On Thu, 26 Feb 2009 23:32:13 +0100, jkv <j...@unixcluster.dk> wrote:
Jean-Paul Calderone wrote:
   sys.stdout.write('Password: ');
   #IAC DO ECHO     sys.stdout.write('\xFF\xFB\x01')
   password = raw_input()

If the client sends 'qwerty\r\n' everything is fine and the password get stored in the variable. But sometimes, depending on how broken the telnet client are, the client will send 'qwerty\r\000' instead and then my application will hang at 'password = raw_input()' forever.

Any suggestions?

It sounds like you might want to use a real implementation of the telnet
protocol in your application.  Such an implementation would deal with the
fact that telnet encodes \r as \r\0 for you.

Twisted includes a telnet implementation, as well as facilities for reading
stdin asynchronously (which will let you avoid indefinite hangs).
I running this script inside a wrapper (honeyd), so i cant really use twisted since i dont have raw network access - i only got stdout, stdin and stderr to play with.

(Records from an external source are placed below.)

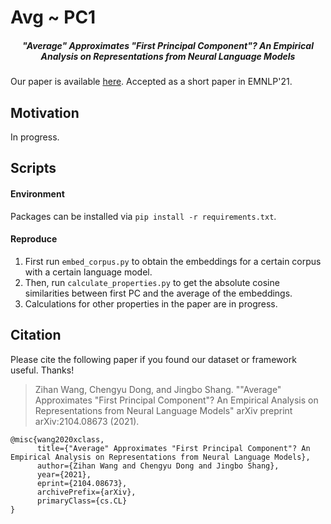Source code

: # Avg ~ PC1
<h5 align="center">"Average" Approximates "First Principal Component"? An Empirical Analysis on Representations from Neural Language Models</h5>

Our paper is available [here](https://arxiv.org/abs/2104.08673). Accepted as a short paper in EMNLP'21.
## Motivation

In progress.

## Scripts
#### Environment
Packages can be installed via `pip install -r requirements.txt`.

#### Reproduce
1. First run `embed_corpus.py` to obtain the embeddings for a certain corpus with a certain language model.
2. Then, run `calculate_properties.py` to get the absolute cosine similarities between first PC and the average of the embeddings.
3. Calculations for other properties in the paper are in progress.

## Citation
Please cite the following paper if you found our dataset or framework useful. Thanks!

>Zihan Wang, Chengyu Dong, and Jingbo Shang. ""Average" Approximates "First Principal Component"? An Empirical Analysis on Representations from Neural Language Models" arXiv preprint arXiv:2104.08673 (2021).

```
@misc{wang2020xclass,
      title={"Average" Approximates "First Principal Component"? An Empirical Analysis on Representations from Neural Language Models}, 
      author={Zihan Wang and Chengyu Dong and Jingbo Shang},
      year={2021},
      eprint={2104.08673},
      archivePrefix={arXiv},
      primaryClass={cs.CL}
}
```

But i found a solution, posting it here for the archives:

password = ""
while 1:
   c = sys.stdin.read(1)
   if c == '\r' or c == '\n':
       break
   password = password + c


Glad you figured something out.  Just for the record, you can use Twisted
to write applications that interact with stdio, so the fact that you're
using honeyd doesn't prevent you from using Twisted.